This is a different approach to the Red Team Mindset. Written by "Jon" a Senior Brand Strategist and Planner in the Boston area, this post presents another side of the Guerrilla Red Team.
To be clear, I’m not a Red Teamer. I’ve never been contracted to security test a facility, office, or database. But, everyday I go to work, I red team. It’s absolutely integral to what I do and I make my teammates read the Red Teams book. I don’t hack systems or facilities, but I hack people everyday. I’m a marketing strategist by trade.
At first glance, marketing and red teaming might seem worlds away from each other, but the mindset often mirrors each other. As a marketing strategist, my job is to fully understand the brand, category, and consumer for any client that I work with. My team fully immerses ourselves into qualitative and quantitative research around these three verticals. With the goal being to drill down to the core strengths, weaknesses, and unique attributes of the client and the consumer and find the overlaps between the two.

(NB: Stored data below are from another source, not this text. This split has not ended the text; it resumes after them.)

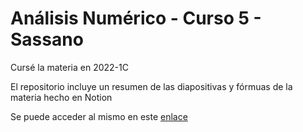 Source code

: # Análisis Numérico - Curso 5 - Sassano

Cursé la materia en 2022-1C

El repositorio incluye un resumen de las diapositivas y fórmuas de la materia hecho en Notion

Se puede acceder al mismo en este [enlace](https://tide-lantern-9ea.notion.site/AN-LISIS-NUM-RICO-05efbea9bac84e4f8b8cdd11dc13cdcc)



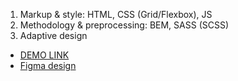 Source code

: 1. Markup & style: HTML, CSS (Grid/Flexbox), JS
2. Methodology & preprocessing: BEM, SASS (SCSS)
3. Adaptive design

- [DEMO LINK](https://Anastasiia-Svintsova.github.io/landing-Kickstarter/)
- [Figma design](https://www.figma.com/file/Ujp7bCFuvuJlkn8TSbQPSZ/%E2%84%9611-(kickstarter)?node-id=0%3A1)
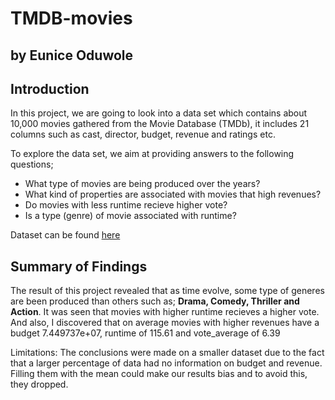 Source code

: # TMDB-movies
## by Eunice Oduwole

## Introduction 
In this project, we are going to look into a data set which contains about 10,000 movies gathered from the Movie Database (TMDb), it includes 21 columns such as cast, director, budget, revenue and ratings etc.

To explore the data set, we aim at providing answers to the following questions;

- What type of movies are being produced over the years?
- What kind of properties are associated with movies that high revenues?
- Do movies with less runtime recieve higher vote?
- Is a type (genre) of movie associated with runtime?

Dataset can be found [here](https://d17h27t6h515a5.cloudfront.net/topher/2017/October/59dd1c4c_tmdb-movies/tmdb-movies.csv)





## Summary of Findings
The result of this project revealed that as time evolve, some type of generes are been produced than others such as; **Drama, Comedy, Thriller and Action**. It was seen that movies with higher runtime recieves a higher vote. And also, I discovered that on average movies with higher revenues have a budget 7.449737e+07, runtime of 115.61 and vote_average of 6.39

Limitations: The conclusions were made on a smaller dataset due to the fact that a larger percentage of data had no information on budget and revenue. Filling them with the mean could make our results bias and to avoid this, they dropped.





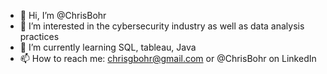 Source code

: - 👋 Hi, I’m @ChrisBohr
- 👀 I’m interested in the cybersecurity industry as well as data analysis practices
- 🌱 I’m currently learning SQL, tableau, Java
- 📫 How to reach me: chrisgbohr@gmail.com or @ChrisBohr on LinkedIn

<!---
ChrisBohr/ChrisBohr is a ✨ special ✨ repository because its `README.md` (this file) appears on your GitHub profile.
You can click the Preview link to take a look at your changes.
--->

To do this we gather industry research, interview stakeholders and customers, survey consumers, and review the competitive landscape. This is our version of reconnaissance. After we’ve gathered all of this data we start analyzing. Trying to see the whole picture that those verticals create, find the themes that run through them, and begin identifying voids in the market or in the way the marketing has been done. After full analyzing the research we’ve collected we poke holes wherever we can, getting input not only from our teammates, but other coworkers to see what holds water and what leaks like a sieve. Once we’ve found the insights that hold a truth for the brand and consumer it’s time to develop the strategy that will drive the rest of the project. It needs to not only synthesize what we learned, but communicate it in actionable way for all the departments to act in unison on the strategy. This is our marketing equivalent of the mission plan. Then it’s time to execute. For us this can mean coming up with a marketing campaign, launching a product, or rebranding a company.

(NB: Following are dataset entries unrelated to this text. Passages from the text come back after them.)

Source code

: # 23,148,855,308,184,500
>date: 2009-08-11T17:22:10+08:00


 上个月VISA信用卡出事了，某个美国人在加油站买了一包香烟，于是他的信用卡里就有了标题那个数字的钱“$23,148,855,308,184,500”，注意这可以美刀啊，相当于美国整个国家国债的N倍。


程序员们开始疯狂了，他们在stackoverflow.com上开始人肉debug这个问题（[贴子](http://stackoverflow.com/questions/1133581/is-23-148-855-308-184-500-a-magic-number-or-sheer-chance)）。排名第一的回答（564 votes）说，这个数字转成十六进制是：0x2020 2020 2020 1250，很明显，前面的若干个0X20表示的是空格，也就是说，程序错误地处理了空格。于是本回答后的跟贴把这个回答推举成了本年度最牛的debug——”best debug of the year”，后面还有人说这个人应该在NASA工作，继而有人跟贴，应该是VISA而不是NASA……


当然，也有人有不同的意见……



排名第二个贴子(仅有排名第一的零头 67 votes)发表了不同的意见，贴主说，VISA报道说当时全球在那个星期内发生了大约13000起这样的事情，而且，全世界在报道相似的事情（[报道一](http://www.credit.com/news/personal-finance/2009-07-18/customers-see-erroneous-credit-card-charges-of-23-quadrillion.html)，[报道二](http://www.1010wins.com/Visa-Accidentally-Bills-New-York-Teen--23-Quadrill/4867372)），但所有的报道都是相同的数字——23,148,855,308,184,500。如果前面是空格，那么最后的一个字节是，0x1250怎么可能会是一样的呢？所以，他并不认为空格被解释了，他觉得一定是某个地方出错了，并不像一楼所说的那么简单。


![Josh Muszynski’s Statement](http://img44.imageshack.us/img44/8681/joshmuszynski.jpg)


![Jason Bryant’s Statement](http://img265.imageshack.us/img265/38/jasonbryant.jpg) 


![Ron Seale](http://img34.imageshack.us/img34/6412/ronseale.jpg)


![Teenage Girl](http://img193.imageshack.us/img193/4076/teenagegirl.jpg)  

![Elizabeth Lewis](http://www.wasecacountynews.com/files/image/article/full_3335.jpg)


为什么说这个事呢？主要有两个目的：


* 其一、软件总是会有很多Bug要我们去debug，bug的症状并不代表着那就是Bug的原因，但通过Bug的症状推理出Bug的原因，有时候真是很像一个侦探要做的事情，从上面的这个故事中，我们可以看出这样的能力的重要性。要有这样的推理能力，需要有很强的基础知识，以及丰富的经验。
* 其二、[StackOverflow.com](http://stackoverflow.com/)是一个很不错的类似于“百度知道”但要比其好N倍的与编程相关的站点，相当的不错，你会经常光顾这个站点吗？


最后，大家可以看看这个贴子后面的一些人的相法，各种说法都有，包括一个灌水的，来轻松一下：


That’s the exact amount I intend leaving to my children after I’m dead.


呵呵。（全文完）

Throughout the entire process, the strategy team is representing the consumer of whichever company we’re working with. We put ourselves in their mindset to see how they might interpret what we create, or how they see our client. Everything we do is put through this lens. It’s seeing the business world through an adversarial mindset. When we fail to do so, we usually fail at our project. It’s a harsh reality of failing to consider a problem from the unexpected angles. You try not to learn it more than you have to, but a reminder failure often sneaks in when we become complacent or overly confident.
Red Teaming to me is a mindset. It’s a willingness to think about things in a different way, in a way that might not align with your own opinion and ideas, but in the end only makes a plan stronger or proves you need a new plan. I’m a marketing red teamer.